There has been a great deal of discussion in the blogging community and major news media lately about the idea of a blogging code of conduct. Tim O’Reilly, a heavyweight in the community, weighed in with his own version of a blogging code of conduct, which he thinks that we should all adhere to, signaling our compliance with a little badge. Rather than bore you with my opinion on this issue, I will send you to Allan Jenkins, who says what I would say, only more succinctly, so we can skip ahead to my dissection of the blogging code. Shorts certainly need to be eaten, because I stand with Jenkins on this issue: this website is my “badge,” or personal code.
I cruised over to the blogging code of conduct today to take a closer look and formulate some criticism of my own. I am far from the first to do this, and I’m sure I’m leaving important things out of my criticism, but that’s why we have the Internet.
1. We take responsibility for our own words and for the comments we allow on our blog[s].

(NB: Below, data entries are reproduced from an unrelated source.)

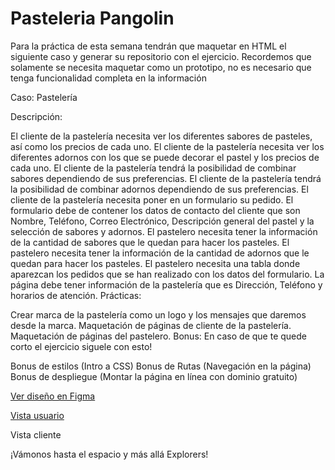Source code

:# Pasteleria Pangolin
Para la práctica de esta semana tendrán que maquetar en HTML el siguiente caso y generar su repositorio con el ejercicio.
Recordemos que solamente se necesita maquetar como un prototipo, no es necesario que tenga funcionalidad completa en la información

Caso: Pastelería

Descripción:

El cliente de la pastelería necesita ver los diferentes sabores de pasteles, así como los precios de cada uno.
El cliente de la pastelería necesita ver los diferentes adornos con los que se puede decorar el pastel y los precios de cada uno.
El cliente de la pastelería tendrá la posibilidad de combinar sabores dependiendo de sus preferencias.
El cliente de la pastelería tendrá la posibilidad de combinar adornos dependiendo de sus preferencias.
El cliente de la pastelería necesita poner en un formulario su pedido.
El formulario debe de contener los datos de contacto del cliente que son Nombre, Teléfono, Correo Electrónico, Descripción general del pastel y la selección de sabores y adornos.
El pastelero necesita tener la información de la cantidad de sabores que le quedan para hacer los pasteles.
El pastelero necesita tener la información de la cantidad de adornos que le quedan para hacer los pasteles.
El pastelero necesita una tabla donde aparezcan los pedidos que se han realizado con los datos del formulario.
La página debe tener información de la pastelería que es Dirección, Teléfono y horarios de atención.
Prácticas:

Crear marca de la pastelería como un logo y los mensajes que daremos desde la marca.
Maquetación de páginas de cliente de la pastelería.
Maquetación de páginas del pastelero.
Bonus: En caso de que te quede corto el ejercicio siguele con esto!

Bonus de estilos (Intro a CSS)
Bonus de Rutas (Navegación en la página)
Bonus de despliegue (Montar la página en línea con dominio gratuito)

[Ver diseño en Figma](https://www.figma.com/file/w9hCgrEivPioFEBsGRbiAr/Pangolin?node-id=64%3A8)

[Vista usuario](sandrajev.github.io/pasteleria/)

Vista cliente 

¡Vámonos hasta el espacio y más allá Explorers!
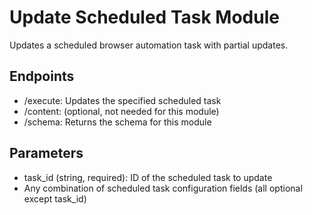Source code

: # Update Scheduled Task Module

Updates a scheduled browser automation task with partial updates.

## Endpoints
- /execute: Updates the specified scheduled task
- /content: (optional, not needed for this module)
- /schema: Returns the schema for this module

## Parameters
- task_id (string, required): ID of the scheduled task to update
- Any combination of scheduled task configuration fields (all optional except task_id)

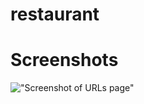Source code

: # restaurant


# Screenshots

!["Screenshot of URLs page"](https://github.com/rjblee/restaurant_webpage/blob/master/images/Screenshot%20from%202020-02-23%2023-09-29.png?raw=true)
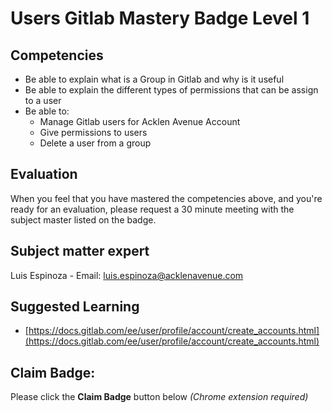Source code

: # Users Gitlab Mastery Badge Level 1

## Competencies

 - Be able to explain what is a Group in Gitlab and why is it useful
 - Be able to explain the different types of permissions that can be assign to a user
 - Be able to:
    - Manage Gitlab users for Acklen Avenue Account
    - Give permissions to users
    - Delete a user from a group

## Evaluation

 When you feel that you have mastered the competencies above, and you're ready for an evaluation, please request a 30 minute meeting with the subject master listed on the badge.

## Subject matter expert
Luis Espinoza - Email: luis.espinoza@acklenavenue.com

## Suggested Learning

- [https://docs.gitlab.com/ee/user/profile/account/create_accounts.html](https://docs.gitlab.com/ee/user/profile/account/create_accounts.html)

## Claim Badge:
Please click the **Claim Badge** button below *(Chrome extension required)*
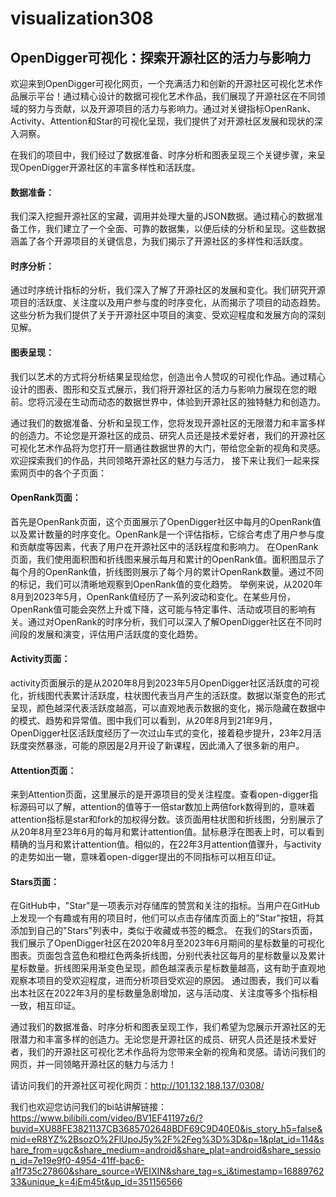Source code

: # visualization308
## OpenDigger可视化：探索开源社区的活力与影响力

欢迎来到OpenDigger可视化网页，一个充满活力和创新的开源社区可视化艺术作品展示平台！通过精心设计的数据可视化艺术作品，我们展现了开源社区在不同领域的努力与贡献，以及开源项目的活力与影响力。通过对关键指标OpenRank、Activity、Attention和Star的可视化呈现，我们提供了对开源社区发展和现状的深入洞察。

在我们的项目中，我们经过了数据准备、时序分析和图表呈现三个关键步骤，来呈现OpenDigger开源社区的丰富多样性和活跃度。

#### 数据准备：
我们深入挖掘开源社区的宝藏，调用并处理大量的JSON数据。通过精心的数据准备工作，我们建立了一个全面、可靠的数据集，以便后续的分析和呈现。这些数据涵盖了各个开源项目的关键信息，为我们揭示了开源社区的多样性和活跃度。

#### 时序分析：
通过时序统计指标的分析，我们深入了解了开源社区的发展和变化。我们研究开源项目的活跃度、关注度以及用户参与度的时序变化，从而揭示了项目的动态趋势。这些分析为我们提供了关于开源社区中项目的演变、受欢迎程度和发展方向的深刻见解。

#### 图表呈现：
我们以艺术的方式将分析结果呈现给您，创造出令人赞叹的可视化作品。通过精心设计的图表、图形和交互式展示，我们将开源社区的活力与影响力展现在您的眼前。您将沉浸在生动而动态的数据世界中，体验到开源社区的独特魅力和创造力。

通过我们的数据准备、分析和呈现工作，您将发现开源社区的无限潜力和丰富多样的创造力。不论您是开源社区的成员、研究人员还是技术爱好者，我们的开源社区可视化艺术作品将为您打开一扇通往数据世界的大门，带给您全新的视角和灵感。欢迎探索我们的作品，共同领略开源社区的魅力与活力， 接下来让我们一起来探索网页中的各个子页面：

#### OpenRank页面：
首先是OpenRank页面，这个页面展示了OpenDigger社区中每月的OpenRank值以及累计数量的时序变化。OpenRank是一个评估指标，它综合考虑了用户参与度和贡献度等因素，代表了用户在开源社区中的活跃程度和影响力。
在OpenRank页面，我们使用面积图和折线图来展示每月和累计的OpenRank值。面积图显示了每个月的OpenRank值，折线图则展示了每个月的累计OpenRank数量。通过不同的标记，我们可以清晰地观察到OpenRank值的变化趋势。
举例来说，从2020年8月到2023年5月，OpenRank值经历了一系列波动和变化。在某些月份，OpenRank值可能会突然上升或下降，这可能与特定事件、活动或项目的影响有关。通过对OpenRank的时序分析，我们可以深入了解OpenDigger社区在不同时间段的发展和演变，评估用户活跃度的变化趋势。

#### Activity页面：
activity页面展示的是从2020年8月到2023年5月OpenDigger社区活跃度的可视化，折线图代表累计活跃度，柱状图代表当月产生的活跃度。数据以渐变色的形式呈现，颜色越深代表活跃度越高，可以直观地表示数据的变化，揭示隐藏在数据中的模式、趋势和异常值。图中我们可以看到，从20年8月到21年9月，OpenDigger社区活跃度经历了一次过山车式的变化，接着稳步提升，23年2月活跃度突然暴涨，可能的原因是2月开设了新课程，因此涌入了很多新的用户。

#### Attention页面：
来到Attention页面，这里展示的是开源项目的受关注程度。查看open-digger指标源码可以了解，attention的值等于一倍star数加上两倍fork数得到的，意味着attention指标是star和fork的加权得分数。该页面用柱状图和折线图，分别展示了从20年8月至23年6月的每月和累计attention值。鼠标悬浮在图表上时，可以看到精确的当月和累计attention值。相似的，在22年3月attention值骤升，与activity的走势如出一辙，意味着open-digger提出的不同指标可以相互印证。

#### Stars页面：
在GitHub中，"Star"是一项表示对存储库的赞赏和关注的指标。当用户在GitHub上发现一个有趣或有用的项目时，他们可以点击存储库页面上的"Star"按钮，将其添加到自己的"Stars"列表中，类似于收藏或书签的概念。
在我们的Stars页面，我们展示了OpenDigger社区在2020年8月至2023年6月期间的星标数量的可视化图表。页面包含蓝色和橙红色两条折线图，分别代表社区每月的星标数量以及累计星标数量。折线图采用渐变色呈现，颜色越深表示星标数量越高，这有助于直观地观察本项目的受欢迎程度，进而分析项目受欢迎的原因。
通过图表，我们可以看出本社区在2022年3月的星标数量急剧增加，这与活动度、关注度等多个指标相一致，相互印证。

通过我们的数据准备、时序分析和图表呈现工作，我们希望为您展示开源社区的无限潜力和丰富多样的创造力。无论您是开源社区的成员、研究人员还是技术爱好者，我们的开源社区可视化艺术作品将为您带来全新的视角和灵感。请访问我们的网页，并一同领略开源社区的魅力与活力！

请访问我们的开源社区可视化网页：http://101.132.188.137/0308/

我们也欢迎您访问我们的bi站讲解链接：https://www.bilibili.com/video/BV1EF41197z6/?buvid=XU88FE3821137CB3685702648BDF69C9D40E0&is_story_h5=false&mid=eR8YZ%2BsozO%2FlUpoJ5y%2F%2Feg%3D%3D&p=1&plat_id=114&share_from=ugc&share_medium=android&share_plat=android&share_session_id=7e19e9f0-4954-41ff-bac6-a1f735c27860&share_source=WEIXIN&share_tag=s_i&timestamp=1688976233&unique_k=4iEm45t&up_id=351156566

This is probably the most dangerous provision, in my opinion, because it goes on with a detailed list of “unacceptable material” including copyright violations, and violations of confidentiality. It also states that the boundaries of unacceptable material can be changed without notice. So, in other words, whistleblowing is not acceptable behaviour. The Pentagon Papers should never have been released. And people should be allowed to decide, on a personal and arbitrary basis, the boundaries of “unacceptable.” In a way, this seems like a maintenance of the status quo.
2. We won’t say anything online that we wouldn’t say in person.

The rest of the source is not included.